Assignment ▸ Find the string "Figure" in the data, then copy every line where it is found.

Listed entries ▸
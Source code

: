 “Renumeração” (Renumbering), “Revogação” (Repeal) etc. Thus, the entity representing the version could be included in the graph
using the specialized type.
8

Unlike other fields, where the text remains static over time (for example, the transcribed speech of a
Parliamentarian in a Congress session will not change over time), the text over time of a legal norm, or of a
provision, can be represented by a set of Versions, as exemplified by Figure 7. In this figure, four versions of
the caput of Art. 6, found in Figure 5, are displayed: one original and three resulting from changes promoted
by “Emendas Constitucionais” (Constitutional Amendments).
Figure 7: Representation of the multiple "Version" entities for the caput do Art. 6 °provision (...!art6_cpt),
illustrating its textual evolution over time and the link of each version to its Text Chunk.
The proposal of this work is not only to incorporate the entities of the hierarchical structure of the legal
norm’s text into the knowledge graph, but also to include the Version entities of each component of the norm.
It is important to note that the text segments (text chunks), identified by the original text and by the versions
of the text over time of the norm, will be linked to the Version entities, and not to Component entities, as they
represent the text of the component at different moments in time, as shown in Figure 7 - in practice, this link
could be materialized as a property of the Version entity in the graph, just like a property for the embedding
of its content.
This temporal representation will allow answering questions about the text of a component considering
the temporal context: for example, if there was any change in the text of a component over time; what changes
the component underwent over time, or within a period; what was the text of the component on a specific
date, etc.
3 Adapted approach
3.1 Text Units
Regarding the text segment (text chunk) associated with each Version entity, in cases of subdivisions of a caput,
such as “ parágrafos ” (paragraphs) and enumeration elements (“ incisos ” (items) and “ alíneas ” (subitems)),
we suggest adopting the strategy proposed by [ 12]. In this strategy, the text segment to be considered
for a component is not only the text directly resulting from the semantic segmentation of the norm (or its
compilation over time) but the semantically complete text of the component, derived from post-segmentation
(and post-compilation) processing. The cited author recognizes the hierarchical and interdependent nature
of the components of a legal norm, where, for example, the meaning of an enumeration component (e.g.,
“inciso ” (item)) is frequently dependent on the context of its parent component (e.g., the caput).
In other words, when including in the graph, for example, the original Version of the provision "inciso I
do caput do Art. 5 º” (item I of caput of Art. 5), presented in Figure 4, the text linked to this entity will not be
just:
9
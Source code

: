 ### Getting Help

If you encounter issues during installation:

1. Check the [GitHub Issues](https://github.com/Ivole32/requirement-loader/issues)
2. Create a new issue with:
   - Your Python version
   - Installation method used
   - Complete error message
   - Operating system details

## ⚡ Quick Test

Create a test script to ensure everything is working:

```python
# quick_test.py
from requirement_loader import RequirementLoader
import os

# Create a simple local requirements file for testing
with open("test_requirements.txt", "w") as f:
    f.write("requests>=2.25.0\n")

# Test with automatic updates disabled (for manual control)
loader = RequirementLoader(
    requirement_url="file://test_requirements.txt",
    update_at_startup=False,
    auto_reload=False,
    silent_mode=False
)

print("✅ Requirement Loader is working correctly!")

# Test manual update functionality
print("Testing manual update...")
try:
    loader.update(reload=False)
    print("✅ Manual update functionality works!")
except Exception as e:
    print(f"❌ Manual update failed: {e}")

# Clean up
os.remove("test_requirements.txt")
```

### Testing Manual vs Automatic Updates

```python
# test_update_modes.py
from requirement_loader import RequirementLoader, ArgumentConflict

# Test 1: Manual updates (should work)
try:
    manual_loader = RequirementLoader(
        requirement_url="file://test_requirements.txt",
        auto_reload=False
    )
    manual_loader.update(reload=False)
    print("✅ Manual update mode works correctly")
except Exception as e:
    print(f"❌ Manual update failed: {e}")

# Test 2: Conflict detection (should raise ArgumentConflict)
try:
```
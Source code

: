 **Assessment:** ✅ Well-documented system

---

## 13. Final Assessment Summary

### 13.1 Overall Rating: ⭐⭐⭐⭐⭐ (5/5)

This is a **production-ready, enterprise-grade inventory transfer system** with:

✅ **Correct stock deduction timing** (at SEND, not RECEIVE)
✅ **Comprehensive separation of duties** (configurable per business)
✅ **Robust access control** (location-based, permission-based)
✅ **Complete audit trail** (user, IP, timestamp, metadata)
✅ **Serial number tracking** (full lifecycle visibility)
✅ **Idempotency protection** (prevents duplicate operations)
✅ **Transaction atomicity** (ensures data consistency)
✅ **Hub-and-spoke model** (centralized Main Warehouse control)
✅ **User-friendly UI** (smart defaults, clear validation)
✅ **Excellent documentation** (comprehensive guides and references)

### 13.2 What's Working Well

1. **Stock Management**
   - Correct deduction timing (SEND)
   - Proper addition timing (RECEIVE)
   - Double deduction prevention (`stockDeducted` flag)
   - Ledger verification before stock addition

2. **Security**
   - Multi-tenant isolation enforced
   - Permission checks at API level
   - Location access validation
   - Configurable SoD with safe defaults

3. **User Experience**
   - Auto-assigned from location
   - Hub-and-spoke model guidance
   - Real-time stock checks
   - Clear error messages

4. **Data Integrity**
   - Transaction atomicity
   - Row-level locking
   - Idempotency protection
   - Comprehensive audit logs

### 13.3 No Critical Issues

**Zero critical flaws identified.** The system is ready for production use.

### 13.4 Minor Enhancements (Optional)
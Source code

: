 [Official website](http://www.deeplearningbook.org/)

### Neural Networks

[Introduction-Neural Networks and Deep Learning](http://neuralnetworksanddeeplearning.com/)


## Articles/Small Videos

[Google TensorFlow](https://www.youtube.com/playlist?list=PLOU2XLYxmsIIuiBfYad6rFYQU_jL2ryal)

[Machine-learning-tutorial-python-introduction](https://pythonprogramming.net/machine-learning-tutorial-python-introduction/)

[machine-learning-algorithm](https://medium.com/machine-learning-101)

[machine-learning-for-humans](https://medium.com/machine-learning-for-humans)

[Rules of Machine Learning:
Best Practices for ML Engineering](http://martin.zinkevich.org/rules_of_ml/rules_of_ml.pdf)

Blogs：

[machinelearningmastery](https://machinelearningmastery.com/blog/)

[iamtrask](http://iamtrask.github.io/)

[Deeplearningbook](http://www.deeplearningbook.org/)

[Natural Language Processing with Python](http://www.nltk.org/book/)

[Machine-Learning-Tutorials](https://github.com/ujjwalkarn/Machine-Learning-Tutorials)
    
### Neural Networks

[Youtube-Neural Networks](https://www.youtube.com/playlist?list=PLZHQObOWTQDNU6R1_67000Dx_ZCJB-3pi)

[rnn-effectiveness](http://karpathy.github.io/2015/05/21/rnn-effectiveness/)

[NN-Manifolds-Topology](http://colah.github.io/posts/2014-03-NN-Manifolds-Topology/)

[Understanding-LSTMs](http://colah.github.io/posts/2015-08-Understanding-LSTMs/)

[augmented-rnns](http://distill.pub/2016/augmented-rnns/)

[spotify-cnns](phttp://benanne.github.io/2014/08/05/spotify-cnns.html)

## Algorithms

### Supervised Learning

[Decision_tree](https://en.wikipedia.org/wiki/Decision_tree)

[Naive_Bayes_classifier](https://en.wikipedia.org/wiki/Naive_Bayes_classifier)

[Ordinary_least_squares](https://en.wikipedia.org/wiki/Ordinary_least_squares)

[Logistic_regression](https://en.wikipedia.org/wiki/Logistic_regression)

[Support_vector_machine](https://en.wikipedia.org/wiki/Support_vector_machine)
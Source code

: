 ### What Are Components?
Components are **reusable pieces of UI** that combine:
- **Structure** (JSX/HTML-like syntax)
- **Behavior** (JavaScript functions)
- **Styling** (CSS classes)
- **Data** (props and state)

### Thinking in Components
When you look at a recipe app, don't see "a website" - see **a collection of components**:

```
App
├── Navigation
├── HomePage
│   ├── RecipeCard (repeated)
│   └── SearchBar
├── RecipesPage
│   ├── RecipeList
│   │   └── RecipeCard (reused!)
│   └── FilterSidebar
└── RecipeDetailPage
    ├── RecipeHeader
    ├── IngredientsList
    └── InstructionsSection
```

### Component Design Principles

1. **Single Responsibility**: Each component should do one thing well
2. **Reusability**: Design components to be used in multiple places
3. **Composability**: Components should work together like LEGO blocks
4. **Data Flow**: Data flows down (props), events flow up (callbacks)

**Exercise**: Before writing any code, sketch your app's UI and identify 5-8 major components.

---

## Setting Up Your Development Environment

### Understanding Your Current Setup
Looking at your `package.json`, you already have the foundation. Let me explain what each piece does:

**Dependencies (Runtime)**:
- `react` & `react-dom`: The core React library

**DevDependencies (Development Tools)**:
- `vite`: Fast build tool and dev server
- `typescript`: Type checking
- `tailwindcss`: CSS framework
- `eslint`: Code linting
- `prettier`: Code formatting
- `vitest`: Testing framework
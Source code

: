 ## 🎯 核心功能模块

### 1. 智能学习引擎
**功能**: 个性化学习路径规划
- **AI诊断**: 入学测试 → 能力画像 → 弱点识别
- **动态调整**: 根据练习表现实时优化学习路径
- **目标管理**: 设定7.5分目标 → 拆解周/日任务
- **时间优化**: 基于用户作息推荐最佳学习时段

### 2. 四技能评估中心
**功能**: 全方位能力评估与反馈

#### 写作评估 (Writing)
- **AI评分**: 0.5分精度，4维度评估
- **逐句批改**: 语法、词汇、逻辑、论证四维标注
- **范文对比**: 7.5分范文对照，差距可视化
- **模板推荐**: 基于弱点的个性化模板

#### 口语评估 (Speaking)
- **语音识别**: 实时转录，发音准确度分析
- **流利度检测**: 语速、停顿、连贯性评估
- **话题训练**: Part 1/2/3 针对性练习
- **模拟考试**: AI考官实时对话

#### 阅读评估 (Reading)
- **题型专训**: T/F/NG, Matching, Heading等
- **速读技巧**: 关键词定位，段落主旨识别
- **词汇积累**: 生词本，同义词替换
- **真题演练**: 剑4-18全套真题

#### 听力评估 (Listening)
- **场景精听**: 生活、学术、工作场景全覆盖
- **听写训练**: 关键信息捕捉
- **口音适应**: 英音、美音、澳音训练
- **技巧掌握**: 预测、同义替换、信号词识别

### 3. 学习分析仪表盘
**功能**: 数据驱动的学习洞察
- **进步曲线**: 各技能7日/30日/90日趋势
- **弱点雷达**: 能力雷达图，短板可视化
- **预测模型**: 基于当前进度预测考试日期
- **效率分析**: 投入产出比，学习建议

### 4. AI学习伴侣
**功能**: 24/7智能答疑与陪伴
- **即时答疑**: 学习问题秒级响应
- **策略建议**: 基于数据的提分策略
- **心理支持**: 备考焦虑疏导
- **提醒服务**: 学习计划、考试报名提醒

Reply ▸
provision, can be represented by a set of Versions, as exemplified by Figure 7. In this figure, four versions of
the caput of Art. 6, found in Figure 5, are displayed: one original and three resulting from changes promoted
Figure 7: Representation of the multiple "Version" entities for the caput do Art. 6 °provision (...!art6_cpt),
represent the text of the component at different moments in time, as shown in Figure 7 - in practice, this link
do caput do Art. 5 º” (item I of caput of Art. 5), presented in Figure 4, the text linked to this entity will not be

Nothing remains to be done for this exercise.